Successfully leading any group – whether a committee or an entire company – toward greater sustainability is certainly a challenge.  Not only must those charged with such work plan the technical, logistical, and business changes required, they must also communicate to others why these adjustments are necessary, and engage with each stakeholder to gain acceptance of the new paradigm.  There is the added challenge of managing inevitable differences in matters like science literacy, cultural mores, and business perspectives on how to address the issues at the core of the sustainability initiative.

This blog in our Core Value series focuses on the importance of Cultivating Authenticity as a core element of a successful change initiative.  In our work and growth as an organization at Sustrana, and in my prior work as a teacher, my perspective on cultivating authenticity is as a staff member and a leader.  Before my new career as a developer at Sustrana, I taught environmental science to middle and high school students for nearly twenty years, serving also as department chair in two widely divergent schools.  As I read the literature about cultivating authenticity as a person and as a communicator/leader, I had a deep recognition of the important insights of these authors through the lens of my own varied career.

What does it mean to be authentic?

According to Laura Vanderkam in What Does Authenticity Really Mean?, a person gains authenticity from acknowledging the power that past experiences have on the present self.  People who take time to both own and reflect on their strengths and challenges, and thus try to understand what makes them tick, are likely to be much more sensitive to the depth of other humans.

Gregory L. Jantz, PhD, writing in Psychology Today, adds that self-awareness helps people find commonality and build connections with others, and supports the skill of active, deep listening that Mel Schmidt wrote about in Listening Deeply: How to be a Better Professional, Sales Person and Parent.  Another attribute of self-aware, connected people is that they seem more “grounded.”  This helps others appreciate that while some traits may be strong, perhaps eccentric, the overall personality of an authentic person is dependable and steady.

Authentic people understand themselves in relation to others.  People around them grow to trust the basic nature of the authentic person because the person is knowable.  A colleague might say, “Oh, I understand why she reacted that way to the information.  I may not agree with her reaction, but I do understand, because she is so genuine.”

In business, being authentic means reading a situation, adjusting to the requirements at hand, and bringing your best self to bear in the circumstances.
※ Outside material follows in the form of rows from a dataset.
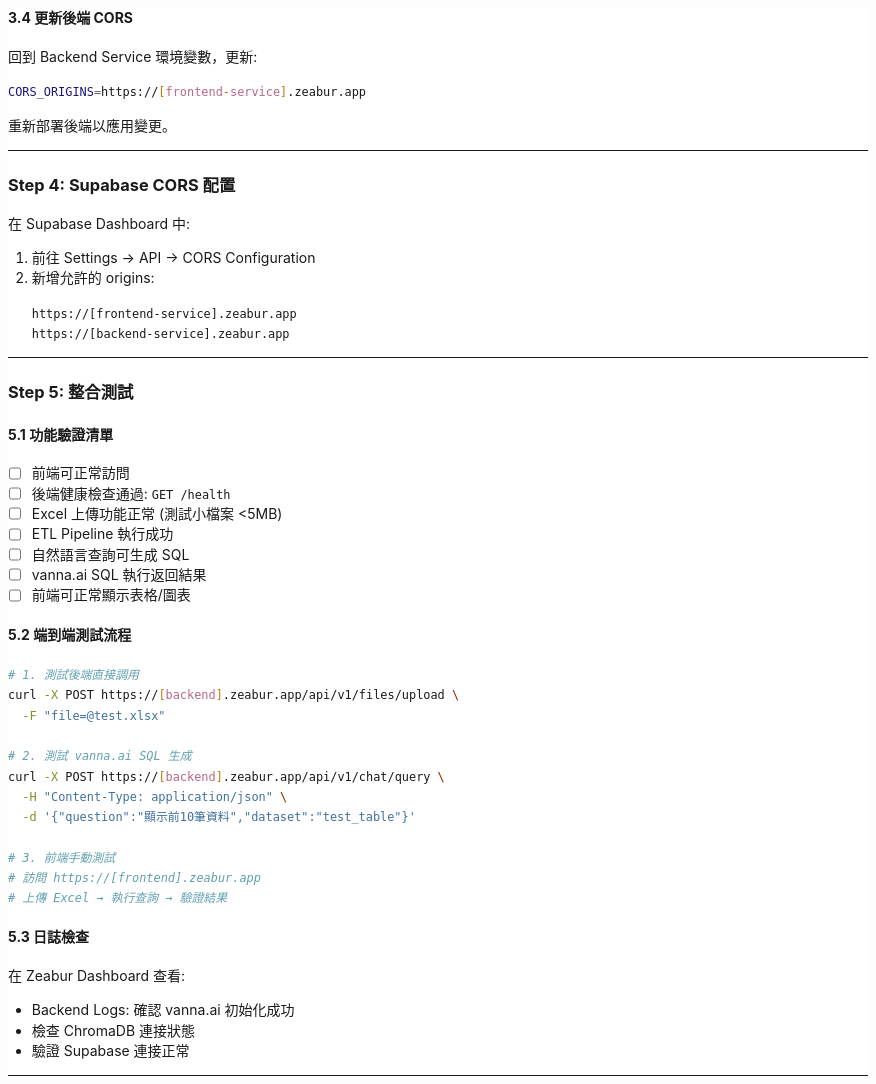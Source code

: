 #### 3.4 更新後端 CORS
回到 Backend Service 環境變數，更新:
```bash
CORS_ORIGINS=https://[frontend-service].zeabur.app
```
重新部署後端以應用變更。

---

### Step 4: Supabase CORS 配置
在 Supabase Dashboard 中:
1. 前往 Settings → API → CORS Configuration
2. 新增允許的 origins:
   ```
   https://[frontend-service].zeabur.app
   https://[backend-service].zeabur.app
   ```

---

### Step 5: 整合測試

#### 5.1 功能驗證清單
- [ ] 前端可正常訪問
- [ ] 後端健康檢查通過: `GET /health`
- [ ] Excel 上傳功能正常 (測試小檔案 <5MB)
- [ ] ETL Pipeline 執行成功
- [ ] 自然語言查詢可生成 SQL
- [ ] vanna.ai SQL 執行返回結果
- [ ] 前端可正常顯示表格/圖表

#### 5.2 端到端測試流程
```bash
# 1. 測試後端直接調用
curl -X POST https://[backend].zeabur.app/api/v1/files/upload \
  -F "file=@test.xlsx"

# 2. 測試 vanna.ai SQL 生成
curl -X POST https://[backend].zeabur.app/api/v1/chat/query \
  -H "Content-Type: application/json" \
  -d '{"question":"顯示前10筆資料","dataset":"test_table"}'

# 3. 前端手動測試
# 訪問 https://[frontend].zeabur.app
# 上傳 Excel → 執行查詢 → 驗證結果
```

#### 5.3 日誌檢查
在 Zeabur Dashboard 查看:
- Backend Logs: 確認 vanna.ai 初始化成功
- 檢查 ChromaDB 連接狀態
- 驗證 Supabase 連接正常

---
The best, most productive results emerge from authentic conversations in safe spaces. To cultivate authenticity and safe spaces one must define expectations in a way that encourages the talent and productive energy of the workforce to emerge. That means that norms must be flexible, balanced, and respectful. As noted in a recent blog by Lili Pita, business norms must encourage and accommodate diversity and inclusion to give people enough freedom to be authentic. It’s a challenging balancing act. When done well, people will be honest and sincere, acknowledge differences, and work toward solutions that are in the best interest of the organization.

As a teacher  – an interpreter if you will – of the environment, my students cared first and foremost that I both believed in and lived by the credo I offered them. “Where did you learn what you are teaching us?  Have you changed your mind about this issue?” were common questions (coming from an age group that naturally seeks connection).  Bonds that led them to trust me and gain greater interest in a subject were built through my recounting of experiences as a child, teenager, and young adult in school, in nature, and in shaping a life connected to my environment.  Though it took years to feel comfortable doing so, sharing my own challenges with learning math with students who also struggled in their own way with quantitative information was cathartic and empowering. Likewise, as a teacher, I had to learn that it was okay to show that I was easily overjoyed by plants and rocks and insects.  Although people sometimes called me eccentric as a result, students felt safe to share more of their personal passions and valued for doing so, all of which furthered the connections between teacher and student so necessary for learning to occur.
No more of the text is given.